どーも、社会のみなさんに生かされているグズです。

今年のアンパンマンの映画がばいきんまん無双で面白い!大人も観るべき!という意見に乗せられ、まともな大人ではない僕も1300円で映画が観られる毎月ついたちはトーホーシネマズファーストデイに観に行ったわけです。

毎年ドラえもん映画とクレヨンしんちゃん映画を観ている僕もさすがにアンパンマン映画を劇場で観るのははじめて。ガチのお子さん向けの映画は劇場が暗くならんのやね。人生は発見の連続。


今作のあらすじを簡単に説明すると、ばいきんまんが絵本の世界に住んでいる妖精ルルンからのSOSにより呼び出され、自慢のマシンも持たず裸一貫で、生命エネルギーを吸い取る「すいとるゾウ」という怪物を倒すため創意工夫でゼロから文明を発展させてやるぜ!といもので、マジでばいきんまんのDr.STONEのカセキばりの有能さは必見です。有能というか、なんかすごすぎてちょっと引きました。なんでも手作業の時代でも大工道具を作る職人とからくりを作る職人は別の人だったと思うんですけど…。

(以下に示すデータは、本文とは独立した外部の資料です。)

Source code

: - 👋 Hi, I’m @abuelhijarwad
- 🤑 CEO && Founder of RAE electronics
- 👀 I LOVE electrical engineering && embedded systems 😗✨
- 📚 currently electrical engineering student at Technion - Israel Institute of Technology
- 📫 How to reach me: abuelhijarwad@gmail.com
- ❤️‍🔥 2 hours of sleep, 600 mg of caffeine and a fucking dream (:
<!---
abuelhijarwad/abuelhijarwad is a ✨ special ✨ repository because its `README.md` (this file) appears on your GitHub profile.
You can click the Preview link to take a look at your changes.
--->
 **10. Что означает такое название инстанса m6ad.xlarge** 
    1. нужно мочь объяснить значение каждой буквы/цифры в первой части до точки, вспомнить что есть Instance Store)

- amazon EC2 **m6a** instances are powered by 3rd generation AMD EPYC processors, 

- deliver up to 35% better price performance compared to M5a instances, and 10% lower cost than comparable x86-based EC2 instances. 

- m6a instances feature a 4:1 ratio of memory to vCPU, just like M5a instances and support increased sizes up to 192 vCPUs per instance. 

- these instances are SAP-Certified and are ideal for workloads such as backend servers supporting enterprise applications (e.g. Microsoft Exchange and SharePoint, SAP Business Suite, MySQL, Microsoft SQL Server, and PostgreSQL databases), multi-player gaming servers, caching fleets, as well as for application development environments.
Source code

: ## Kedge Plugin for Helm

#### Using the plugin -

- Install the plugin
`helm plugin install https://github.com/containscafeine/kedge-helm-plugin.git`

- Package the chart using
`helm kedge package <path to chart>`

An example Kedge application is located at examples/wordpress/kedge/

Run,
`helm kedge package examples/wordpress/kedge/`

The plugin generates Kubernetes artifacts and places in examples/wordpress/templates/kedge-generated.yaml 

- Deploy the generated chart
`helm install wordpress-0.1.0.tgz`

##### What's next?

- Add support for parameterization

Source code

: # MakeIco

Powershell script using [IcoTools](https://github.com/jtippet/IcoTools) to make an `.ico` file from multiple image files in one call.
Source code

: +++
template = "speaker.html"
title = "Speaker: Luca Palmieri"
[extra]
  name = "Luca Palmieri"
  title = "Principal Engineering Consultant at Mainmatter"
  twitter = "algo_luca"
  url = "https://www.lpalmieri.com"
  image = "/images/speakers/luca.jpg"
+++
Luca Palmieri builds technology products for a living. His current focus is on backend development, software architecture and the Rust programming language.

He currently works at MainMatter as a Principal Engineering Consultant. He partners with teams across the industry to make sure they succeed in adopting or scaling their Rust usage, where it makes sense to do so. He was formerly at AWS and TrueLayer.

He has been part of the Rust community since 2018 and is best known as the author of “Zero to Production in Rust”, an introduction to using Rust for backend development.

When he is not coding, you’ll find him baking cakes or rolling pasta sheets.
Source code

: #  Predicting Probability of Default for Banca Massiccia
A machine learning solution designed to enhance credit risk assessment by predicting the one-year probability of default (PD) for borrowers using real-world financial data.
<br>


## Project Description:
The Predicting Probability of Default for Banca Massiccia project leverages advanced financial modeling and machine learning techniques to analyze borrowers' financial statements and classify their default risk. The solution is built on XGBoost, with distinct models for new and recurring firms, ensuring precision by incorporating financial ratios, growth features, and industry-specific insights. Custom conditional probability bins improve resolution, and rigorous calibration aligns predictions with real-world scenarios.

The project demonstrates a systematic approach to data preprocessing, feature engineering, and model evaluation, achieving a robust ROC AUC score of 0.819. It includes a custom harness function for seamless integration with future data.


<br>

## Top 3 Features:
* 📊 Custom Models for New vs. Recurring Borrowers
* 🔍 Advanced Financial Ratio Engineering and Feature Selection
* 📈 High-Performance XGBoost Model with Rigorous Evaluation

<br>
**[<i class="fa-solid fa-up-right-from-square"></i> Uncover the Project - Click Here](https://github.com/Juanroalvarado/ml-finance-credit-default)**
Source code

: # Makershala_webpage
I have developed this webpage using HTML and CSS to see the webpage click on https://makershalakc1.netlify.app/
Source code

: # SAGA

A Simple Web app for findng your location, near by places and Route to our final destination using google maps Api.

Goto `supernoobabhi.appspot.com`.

さらっと1500℃出せる溶鉱炉作るな!


しかしまあ、ルルンがグズなんですよ。

クズじゃないです、グズです。

別にアンチではないしルルンを貶したいわけではないんです、むしろルルンがグズだからこそ僕はたくさん考えさせられた。


ルルンは空も飛べないし、弱虫だし、ばいきんまんの作業中も余計なことをして邪魔するんです。

すぐ「ルルンにはできないよ」「無理だよ」「ばいきんまんがやってよ」って弱音ばっかり吐くんです。僕か?または、僕たちか?


それをばいきんまんはいちいち叱ってくれるわけ。

「無理じゃない!」「できるまでやるんだ!」「お前がやれ!」

これだけ聞くとブラック企業の上司みたいでしょ?

でも、助けに来たのがアンパンマンだったら、ルルンは何もしないままこの映画終わったと思うんだよね。


僕が印象に残ったシーンは、ばいきんまんが大きな木の上に登ろうとしたとき、ルルンは「エレベーターをつかえばらくちんだよ」って言って2人でエレベーターにのるところ。

こりゃらくちんだ〜って途中まで上がるんだけど、エレベーターは途中で壊れちゃって、ばいきんまんはまた自分の体で木に登っていく。

ルルンは「無理だよ登れないよ〜!」って泣きながら登る。

ここで、アンパンマンだったらルルンは木に登れないまま、なんならエレベーター乗る以前にアンパンマンに乗せてもらって上まで行くことになるんだよなあ、と思った。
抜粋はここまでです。